[Stored data]
● ● ●
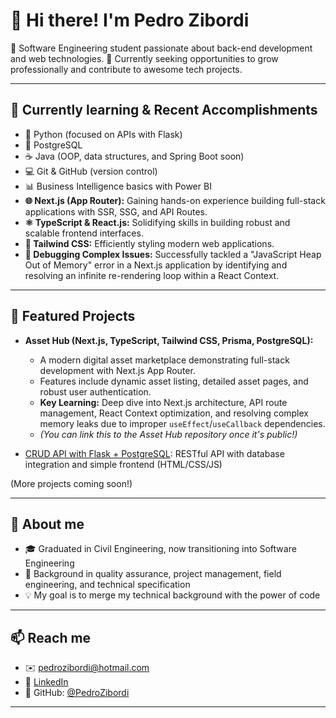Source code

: # 👋 Hi there! I'm Pedro Zibordi

🎯 Software Engineering student passionate about back-end development and web technologies.
🚀 Currently seeking opportunities to grow professionally and contribute to awesome tech projects.

---

## 🧠 Currently learning & Recent Accomplishments

- 🐍 Python (focused on APIs with Flask)
- 🐘 PostgreSQL
- ☕ Java (OOP, data structures, and Spring Boot soon)
- 💻 Git & GitHub (version control)
- 📊 Business Intelligence basics with Power BI
- **🌐 Next.js (App Router):** Gaining hands-on experience building full-stack applications with SSR, SSG, and API Routes.
- **⚛️ TypeScript & React.js:** Solidifying skills in building robust and scalable frontend interfaces.
- **🎨 Tailwind CSS:** Efficiently styling modern web applications.
- **🐛 Debugging Complex Issues:** Successfully tackled a "JavaScript Heap Out of Memory" error in a Next.js application by identifying and resolving an infinite re-rendering loop within a React Context.

---

## 📁 Featured Projects

- **Asset Hub (Next.js, TypeScript, Tailwind CSS, Prisma, PostgreSQL):**
    * A modern digital asset marketplace demonstrating full-stack development with Next.js App Router.
    * Features include dynamic asset listing, detailed asset pages, and robust user authentication.
    * **Key Learning:** Deep dive into Next.js architecture, API route management, React Context optimization, and resolving complex memory leaks due to improper `useEffect`/`useCallback` dependencies.
    * *(You can link this to the Asset Hub repository once it's public!)*

- [CRUD API with Flask + PostgreSQL](https://github.com/PedroZibordi/flask-crud-api): RESTful API with database integration and simple frontend (HTML/CSS/JS)

(More projects coming soon!)

---

## 💬 About me

- 🎓 Graduated in Civil Engineering, now transitioning into Software Engineering
- 🧪 Background in quality assurance, project management, field engineering, and technical specification
- 💡 My goal is to merge my technical background with the power of code

---

## 📫 Reach me

- ✉️ pedrozibordi@hotmail.com
- 💼 [LinkedIn](https://www.linkedin.com/in/pedrozibordi)
- 🧠 GitHub: [@PedroZibordi](https://github.com/PedroZibordi)

---

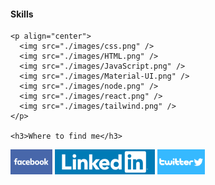 <h4>Skills</h4>

    <p align="center">
      <img src="./images/css.png" />
      <img src="./images/HTML.png" />
      <img src="./images/JavaScript.png" />
      <img src="./images/Material-UI.png" />
      <img src="./images/node.png" />
      <img src="./images/react.png" />
      <img src="./images/tailwind.png" />
    </p>

    <h3>Where to find me</h3>
</p>

<a href=""><img src="./images/banner/facebook(2).png" alt=""></a>
<a href=""><img src="./images/banner/linkedin-logo(2).png" alt=""></a>
<a href=""><img src="./images/banner/twitter-logo(1).png" alt=""></a>
</div>
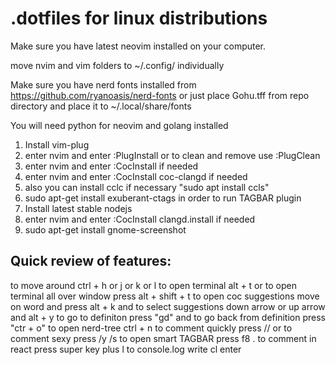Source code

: # .dotfiles for linux distributions

Make sure you have latest neovim installed on your computer.

move nvim and vim folders to ~/.config/ individually

Make sure you have nerd fonts installed from  https://github.com/ryanoasis/nerd-fonts or just place Gohu.tff from repo directory and place it to ~/.local/share/fonts

You will need python for neovim and golang installed 

1. Install vim-plug
3. enter nvim and enter :PlugInstall or to clean and remove use :PlugClean
4. enter nvim and enter :CocInstall if needed
5. enter nvim and enter :CocInstall coc-clangd if needed
6. also you can install cclc if necessary "sudo apt install ccls"
7. sudo apt-get install exuberant-ctags in order to run TAGBAR plugin
8. Install latest stable nodejs
9. enter nvim and enter :CocInstall clangd.install if needed
10. sudo apt-get install gnome-screenshot

## Quick review of features:

to move around ctrl + h or j or k or l
to open terminal alt + t or to open terminal all over window press alt + shift + t
to open coc suggestions move on word and press alt + k and to select suggestions down arrow or up arrow and alt + y
to go to definiton press "gd" and to go back from definition press "ctr + o"
to open nerd-tree ctrl + n
to comment quickly press // or to comment sexy press /y /s
to open smart TAGBAR press f8 . 
to comment in react press super key plus l
to console.log write cl enter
● ● ●
WORK TO BE COMPLETED: Only the lines above from the one with "- ☕ Java (OOP, data" through the one with "- **🌐 Next.js" should be duplicated, character for character.

OUTPUT:
- ☕ Java (OOP, data structures, and Spring Boot soon)
- 💻 Git & GitHub (version control)
- 📊 Business Intelligence basics with Power BI
- **🌐 Next.js (App Router):** Gaining hands-on experience building full-stack applications with SSR, SSG, and API Routes.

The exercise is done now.